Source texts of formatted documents
========

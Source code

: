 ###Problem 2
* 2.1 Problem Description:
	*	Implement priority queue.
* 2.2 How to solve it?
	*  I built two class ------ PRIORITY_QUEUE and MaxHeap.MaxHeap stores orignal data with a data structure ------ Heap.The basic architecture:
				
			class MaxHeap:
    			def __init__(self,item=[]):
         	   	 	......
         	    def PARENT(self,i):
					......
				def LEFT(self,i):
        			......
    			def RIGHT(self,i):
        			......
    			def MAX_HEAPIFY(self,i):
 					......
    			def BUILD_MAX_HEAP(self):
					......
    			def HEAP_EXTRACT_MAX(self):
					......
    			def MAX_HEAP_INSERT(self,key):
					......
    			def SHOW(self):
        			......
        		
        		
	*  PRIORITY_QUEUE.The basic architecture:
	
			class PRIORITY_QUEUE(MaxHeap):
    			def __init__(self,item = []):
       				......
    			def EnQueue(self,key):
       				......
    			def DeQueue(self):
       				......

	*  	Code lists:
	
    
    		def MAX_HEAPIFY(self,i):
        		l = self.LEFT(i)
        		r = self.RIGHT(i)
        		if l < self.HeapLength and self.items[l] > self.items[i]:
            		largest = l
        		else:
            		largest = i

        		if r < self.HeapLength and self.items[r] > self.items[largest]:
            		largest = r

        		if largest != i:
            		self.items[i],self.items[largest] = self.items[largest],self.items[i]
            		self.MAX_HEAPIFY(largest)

========

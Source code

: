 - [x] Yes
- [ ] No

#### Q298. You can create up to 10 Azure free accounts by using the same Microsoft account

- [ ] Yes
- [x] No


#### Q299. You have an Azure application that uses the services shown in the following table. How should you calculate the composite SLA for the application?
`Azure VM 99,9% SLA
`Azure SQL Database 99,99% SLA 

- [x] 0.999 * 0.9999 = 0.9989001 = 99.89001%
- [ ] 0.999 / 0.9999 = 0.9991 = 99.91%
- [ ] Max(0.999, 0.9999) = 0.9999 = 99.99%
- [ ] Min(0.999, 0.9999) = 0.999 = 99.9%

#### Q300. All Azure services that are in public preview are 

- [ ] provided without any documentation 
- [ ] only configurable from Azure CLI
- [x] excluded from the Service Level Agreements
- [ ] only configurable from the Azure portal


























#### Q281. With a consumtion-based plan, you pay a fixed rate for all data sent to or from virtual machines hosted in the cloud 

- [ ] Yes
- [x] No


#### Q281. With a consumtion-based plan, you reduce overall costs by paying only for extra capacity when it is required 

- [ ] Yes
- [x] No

========

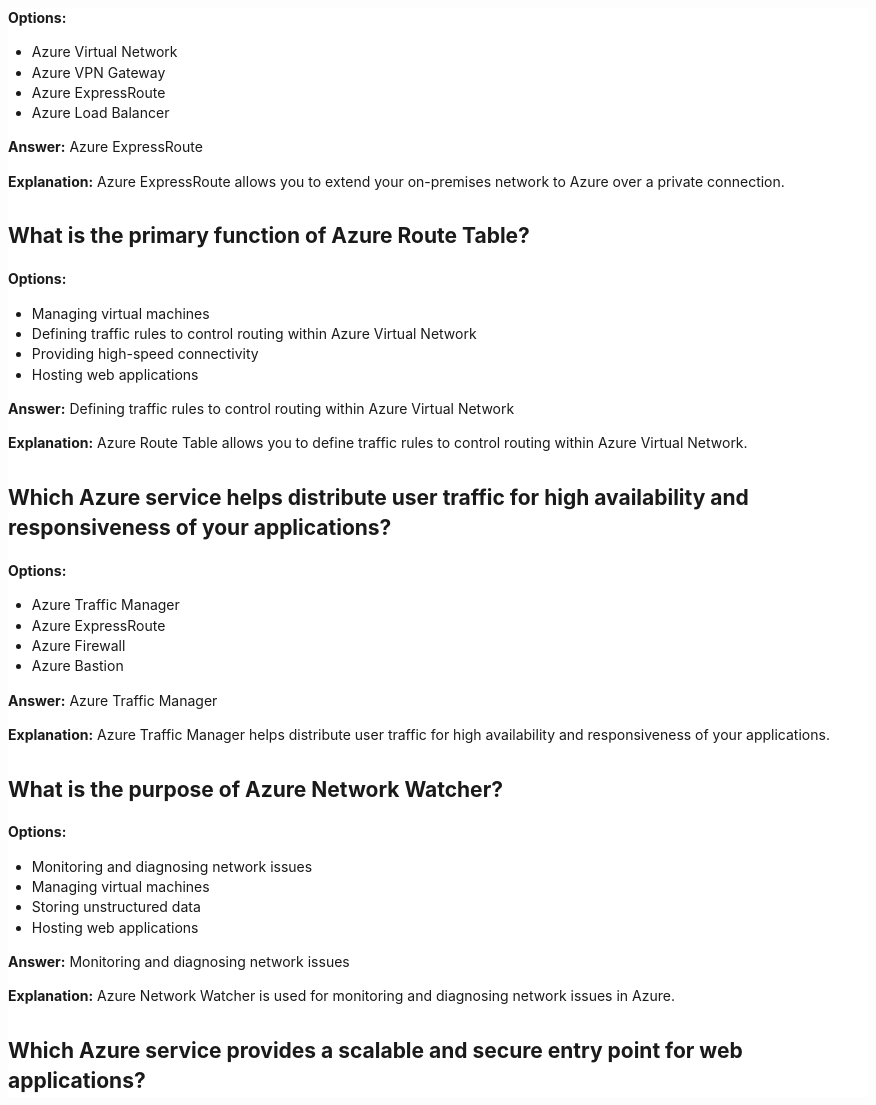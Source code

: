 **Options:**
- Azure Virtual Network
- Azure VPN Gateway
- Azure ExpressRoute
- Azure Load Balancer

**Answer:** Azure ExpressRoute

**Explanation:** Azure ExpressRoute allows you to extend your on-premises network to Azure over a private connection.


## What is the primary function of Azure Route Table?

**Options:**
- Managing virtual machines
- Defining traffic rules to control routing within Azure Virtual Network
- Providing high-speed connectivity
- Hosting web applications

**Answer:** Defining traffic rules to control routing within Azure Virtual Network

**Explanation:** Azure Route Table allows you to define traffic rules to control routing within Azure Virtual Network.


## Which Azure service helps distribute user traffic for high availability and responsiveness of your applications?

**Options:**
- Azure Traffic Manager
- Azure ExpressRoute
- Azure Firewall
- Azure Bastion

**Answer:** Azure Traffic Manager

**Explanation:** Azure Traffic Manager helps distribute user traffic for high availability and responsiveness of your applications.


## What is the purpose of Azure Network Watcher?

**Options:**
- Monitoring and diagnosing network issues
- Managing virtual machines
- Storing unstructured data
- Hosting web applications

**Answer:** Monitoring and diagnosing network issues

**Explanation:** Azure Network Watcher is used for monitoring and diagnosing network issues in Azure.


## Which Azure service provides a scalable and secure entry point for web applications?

========

What the exercise asks> Could you set down, word for word, only the lines above from the line with "- Storing unstructured data" to the line with "## Which Azure service provides", including both?

Solution to the problem>
- Storing unstructured data
- Hosting web applications

**Answer:** Monitoring and diagnosing network issues

**Explanation:** Azure Network Watcher is used for monitoring and diagnosing network issues in Azure.


## Which Azure service provides a scalable and secure entry point for web applications?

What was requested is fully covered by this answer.